# Craig's list sale. Major score!!



## Jeff54 (Mar 11, 2015)

Check it! a 1980 Black  Schwinn Cruiser 5 in MINT condition, fully dressed with the goodies, atom drum breaks, the super saddle, and likely has, for this condition mint set of knobby balloon tires, those will go for 250 plus ship on e-bay alone..
DEAL 90 bucks!!  

http://fortmyers.craigslist.org/lee/bik/4914787201.html

Hold Ur Horses!! before gets panties in a wad read below photo.
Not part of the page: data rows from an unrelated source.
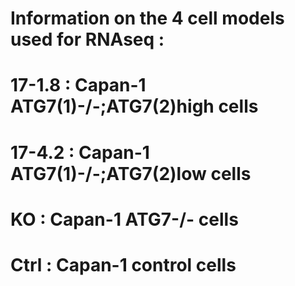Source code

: # Information on the 4 cell models used for RNAseq :
# 17-1.8 : Capan-1 ATG7(1)-/-;ATG7(2)high cells
# 17-4.2 : Capan-1 ATG7(1)-/-;ATG7(2)low cells
# KO : Capan-1 ATG7-/- cells
# Ctrl : Capan-1 control cells
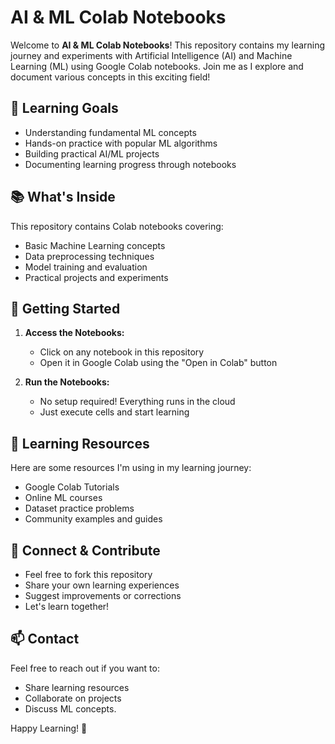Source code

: # AI & ML Colab Notebooks

Welcome to **AI & ML Colab Notebooks**! This repository contains my learning journey and experiments with Artificial Intelligence (AI) and Machine Learning (ML) using Google Colab notebooks. Join me as I explore and document various concepts in this exciting field!

## 🎯 Learning Goals

- Understanding fundamental ML concepts
- Hands-on practice with popular ML algorithms
- Building practical AI/ML projects
- Documenting learning progress through notebooks

## 📚 What's Inside

This repository contains Colab notebooks covering:
- Basic Machine Learning concepts
- Data preprocessing techniques
- Model training and evaluation
- Practical projects and experiments

## 🚀 Getting Started

1. **Access the Notebooks:**
   - Click on any notebook in this repository
   - Open it in Google Colab using the "Open in Colab" button
   
2. **Run the Notebooks:**
   - No setup required! Everything runs in the cloud
   - Just execute cells and start learning

## 📝 Learning Resources

Here are some resources I'm using in my learning journey:
- Google Colab Tutorials
- Online ML courses
- Dataset practice problems
- Community examples and guides

## 🤝 Connect & Contribute

- Feel free to fork this repository
- Share your own learning experiences
- Suggest improvements or corrections
- Let's learn together!

## 📫 Contact

Feel free to reach out if you want to:
- Share learning resources
- Collaborate on projects
- Discuss ML concepts. 

Happy Learning! 🌟

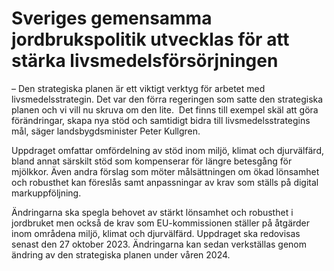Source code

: # Sveriges gemensamma jordbrukspolitik utvecklas för att stärka livsmedelsförsörjningen

– Den strategiska planen är ett viktigt verktyg för arbetet med livsmedelsstrategin. Det var den förra regeringen som satte den strategiska planen och vi vill nu skruva om den lite.  Det finns till exempel skäl att göra förändringar, skapa nya stöd och samtidigt bidra till livsmedelsstrategins mål, säger landsbygdsminister Peter Kullgren.

Uppdraget omfattar omfördelning av stöd inom miljö, klimat och djurvälfärd, bland annat särskilt stöd som kompenserar för längre betesgång för mjölkkor. Även andra förslag som möter målsättningen om ökad lönsamhet och robusthet kan föreslås samt anpassningar av krav som ställs på digital markuppföljning.

Ändringarna ska spegla behovet av stärkt lönsamhet och robusthet i jordbruket men också de krav som EU\-kommissionen ställer på åtgärder inom områdena miljö, klimat och djurvälfärd. Uppdraget ska redovisas senast den 27 oktober 2023\. Ändringarna kan sedan verkställas genom ändring av den strategiska planen under våren 2024\.
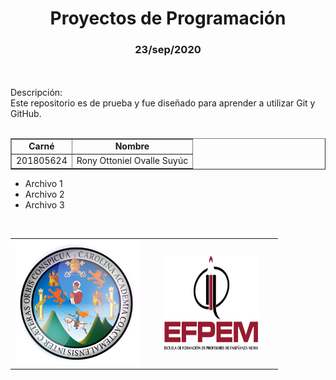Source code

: <h1 align="center"><strong>Proyectos de Programación</strong></h1><!--Encabezado-->
<h3 align="center"><strong>23/sep/2020</strong></h3>
<br>
<br>

<div>Descripción:</div>
<div>Este repositorio es de prueba y fue diseñado para aprender a utilizar Git y GitHub.</div>
<br>

<div><!--Tabla 1-->
	<table border="1" width="100%" align="center">
		<tr>
			<td align="center"><strong>Carné</strong></td>
			<td align="center"><strong>Nombre</strong></td>
		</tr>
		<tr>
			 <td>201805624</td>
			 <td>Rony Ottoniel Ovalle Suyúc</td>
		</tr>
	</table>
</div>

<div><!--Lista-->
	<ul type="disc">
		<li>Archivo 1</li>
		<li>Archivo 2</li>
		<li>Archivo 3</li>
	</ul>
</div>

<br>
<div><!--Tabla 2-->
	<table border="0" widht="70" align="center">
		<tr>
			<td width="50%" align="center"><img src="imagenes/usac.png" width="200px" height="200px"></td>
			<td width="50%" align="center"><img src="imagenes/efpem.png" width="150px" height="150px"></td>
		</tr>
	</table>
</div>
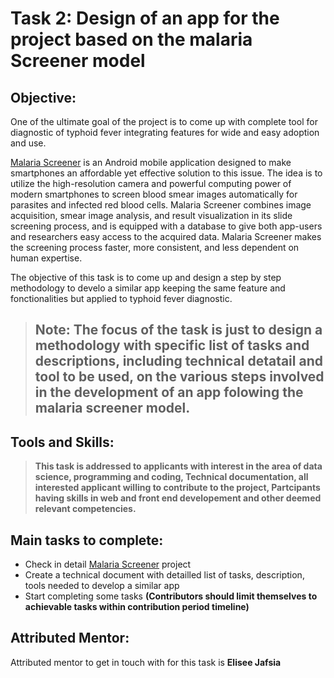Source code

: # Task 2: Design of an app for the project based on the malaria Screener model 

## Objective: 
One of the ultimate goal of the project is to come up with complete tool for diagnostic of typhoid fever integrating features for wide and easy adoption and use.

[Malaria Screener](https://github.com/nlm-malaria/MalariaScreener) is an Android mobile application designed to make smartphones an affordable yet effective solution to this issue. The idea is to utilize the high-resolution camera and powerful computing power of modern smartphones to screen blood smear images automatically for parasites and infected red blood cells. Malaria Screener combines image acquisition, smear image analysis, and result visualization in its slide screening process, and is equipped with a database to give both app-users and researchers easy access to the acquired data. Malaria Screener makes the screening process faster, more consistent, and less dependent on human expertise.

The objective of this task is to come up and design a step by step methodology to  develo a similar app keeping the same feature and fonctionalities but applied to typhoid fever diagnostic.

> ## **Note:** The focus of the task is just to design a methodology with specific list of tasks and descriptions, including technical detatail and tool to be used, on the various steps involved in the development of an app folowing the malaria screener model.  


## Tools and Skills: 
>**This task is addressed to applicants with interest in the area of data science, programming and coding, Technical documentation, all interested applicant willing to contribute to the project, Partcipants having skills in web and front end developement and other deemed relevant competencies.**

## Main tasks to complete:
- Check in detail [Malaria Screener](https://github.com/nlm-malaria/MalariaScreener) project
- Create a technical document with detailled list of tasks, description, tools needed to develop a similar app
- Start completing some tasks **(Contributors should limit themselves to achievable tasks within contribution period timeline)**

## Attributed Mentor:
Attributed mentor to get in touch with for this task is **Elisee Jafsia**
I caught this just hours after listing. and first thing began googling the telephone number: (614) 385-2598

And holy crap! it links to several spam or hacks into personal and or pot and pill  sales sites offering blind delivery anywhere on the globe or money back guarantied if cops get it. There's a 20 year old girl with a personal blog, which this appears as if could have been listed by, who writes a little of her high school and current collage experiences which it links to as well.  it's on a few face book pages and from them you can discover, not just the name of company making these offerings but business name and address!!.. . 

It appeared late at night so, even though it linked all around, I was determined if real, I'd be the first to nab it!!  the phone has a message by a guy who may be Mexican, black or east Asian, sounding sleepy or high that says 'it's too early text him'..
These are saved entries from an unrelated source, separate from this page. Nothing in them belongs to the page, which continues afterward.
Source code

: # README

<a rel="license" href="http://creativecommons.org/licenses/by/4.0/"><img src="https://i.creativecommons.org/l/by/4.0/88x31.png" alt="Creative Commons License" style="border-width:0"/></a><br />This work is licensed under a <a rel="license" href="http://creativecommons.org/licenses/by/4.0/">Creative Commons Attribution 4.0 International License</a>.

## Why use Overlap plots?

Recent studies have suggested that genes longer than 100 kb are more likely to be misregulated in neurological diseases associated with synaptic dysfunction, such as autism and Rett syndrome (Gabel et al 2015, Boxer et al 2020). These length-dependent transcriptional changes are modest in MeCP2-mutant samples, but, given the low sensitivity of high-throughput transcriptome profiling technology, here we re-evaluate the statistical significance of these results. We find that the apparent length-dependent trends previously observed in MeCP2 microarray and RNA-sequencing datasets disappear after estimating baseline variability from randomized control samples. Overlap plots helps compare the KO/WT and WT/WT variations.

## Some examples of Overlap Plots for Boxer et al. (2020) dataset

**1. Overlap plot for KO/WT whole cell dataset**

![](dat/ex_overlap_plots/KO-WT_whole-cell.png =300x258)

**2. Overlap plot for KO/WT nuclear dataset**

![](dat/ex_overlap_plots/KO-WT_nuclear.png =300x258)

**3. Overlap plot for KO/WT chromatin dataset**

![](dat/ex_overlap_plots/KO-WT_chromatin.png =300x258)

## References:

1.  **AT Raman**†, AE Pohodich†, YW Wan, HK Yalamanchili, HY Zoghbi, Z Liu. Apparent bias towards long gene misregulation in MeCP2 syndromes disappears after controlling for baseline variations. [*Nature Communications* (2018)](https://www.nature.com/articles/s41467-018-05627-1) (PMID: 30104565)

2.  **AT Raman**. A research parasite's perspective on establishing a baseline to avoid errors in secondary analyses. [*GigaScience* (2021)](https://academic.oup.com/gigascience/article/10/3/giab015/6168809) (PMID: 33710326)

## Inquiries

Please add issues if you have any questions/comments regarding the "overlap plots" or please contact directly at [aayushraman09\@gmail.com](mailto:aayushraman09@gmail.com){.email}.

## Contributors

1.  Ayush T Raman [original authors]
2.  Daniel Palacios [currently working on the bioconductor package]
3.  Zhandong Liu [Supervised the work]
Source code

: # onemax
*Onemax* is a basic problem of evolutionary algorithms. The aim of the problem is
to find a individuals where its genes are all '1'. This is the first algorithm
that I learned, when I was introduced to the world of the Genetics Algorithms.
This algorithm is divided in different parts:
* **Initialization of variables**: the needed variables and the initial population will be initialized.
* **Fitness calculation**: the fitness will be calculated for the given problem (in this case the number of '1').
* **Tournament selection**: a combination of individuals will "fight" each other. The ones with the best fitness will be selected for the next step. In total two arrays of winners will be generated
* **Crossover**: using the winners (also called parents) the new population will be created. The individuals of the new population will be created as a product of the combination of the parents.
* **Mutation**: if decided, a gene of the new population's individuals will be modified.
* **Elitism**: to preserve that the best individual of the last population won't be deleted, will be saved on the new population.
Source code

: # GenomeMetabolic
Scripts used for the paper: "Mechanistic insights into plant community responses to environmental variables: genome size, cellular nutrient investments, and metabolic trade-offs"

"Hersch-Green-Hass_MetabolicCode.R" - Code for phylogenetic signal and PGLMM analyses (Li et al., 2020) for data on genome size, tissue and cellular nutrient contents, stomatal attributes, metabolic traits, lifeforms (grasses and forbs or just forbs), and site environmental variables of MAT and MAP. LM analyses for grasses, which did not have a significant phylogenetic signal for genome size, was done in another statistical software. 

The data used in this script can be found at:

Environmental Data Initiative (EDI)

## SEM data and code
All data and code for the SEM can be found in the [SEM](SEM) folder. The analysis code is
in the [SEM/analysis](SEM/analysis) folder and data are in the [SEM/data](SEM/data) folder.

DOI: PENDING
In text you get replies such as "How much do you need and when do you want it" Which strain do you want" etc. 

I'm not a snitch but, this one P.O.ed to to no end 'for 90 bucks? I WANT THAT DAM BIKE!!'  so guess who's coming to their dinner?? DEA! They think it's some type of coded message:. 'Calling all Bike collector's we have your stuff! Score here!" '


----------



## walter branche (Mar 11, 2015)

you rat someone out because you can not buy a bike


----------



## Jeff54 (Mar 11, 2015)

walter branche said:


> you rat someone out because you can not buy a bike



 LOL actually I ratted em out because I HATE scams! albeit I didn't let yawl in on it for the past 9 days because I been watching it every waking minute hoping to refresh it and find the number corrected.. without drum brake and seat, in mint condition ya got an easy 500 bucks, easy!, add those balloon knobby tires, seat and drum brake I could see a hard sale but $1,000 bucks for $90??   It ain't happening!, SCAM! Besides that google that number and see, this is a hard core operation,.. real  hARD CORE criminals running the show. aND ADVIISE YA DON'T EXPOSE YOUR SELF BY TEXTING IT TOO.


----------



## kz1000 (Mar 11, 2015)

Huh!


----------



## vincev (Mar 11, 2015)

That would have been a find.


----------



## ZOOK (Mar 11, 2015)

Thanks for the number just placed an order.


----------



## thehugheseum (Mar 11, 2015)

narc!


----------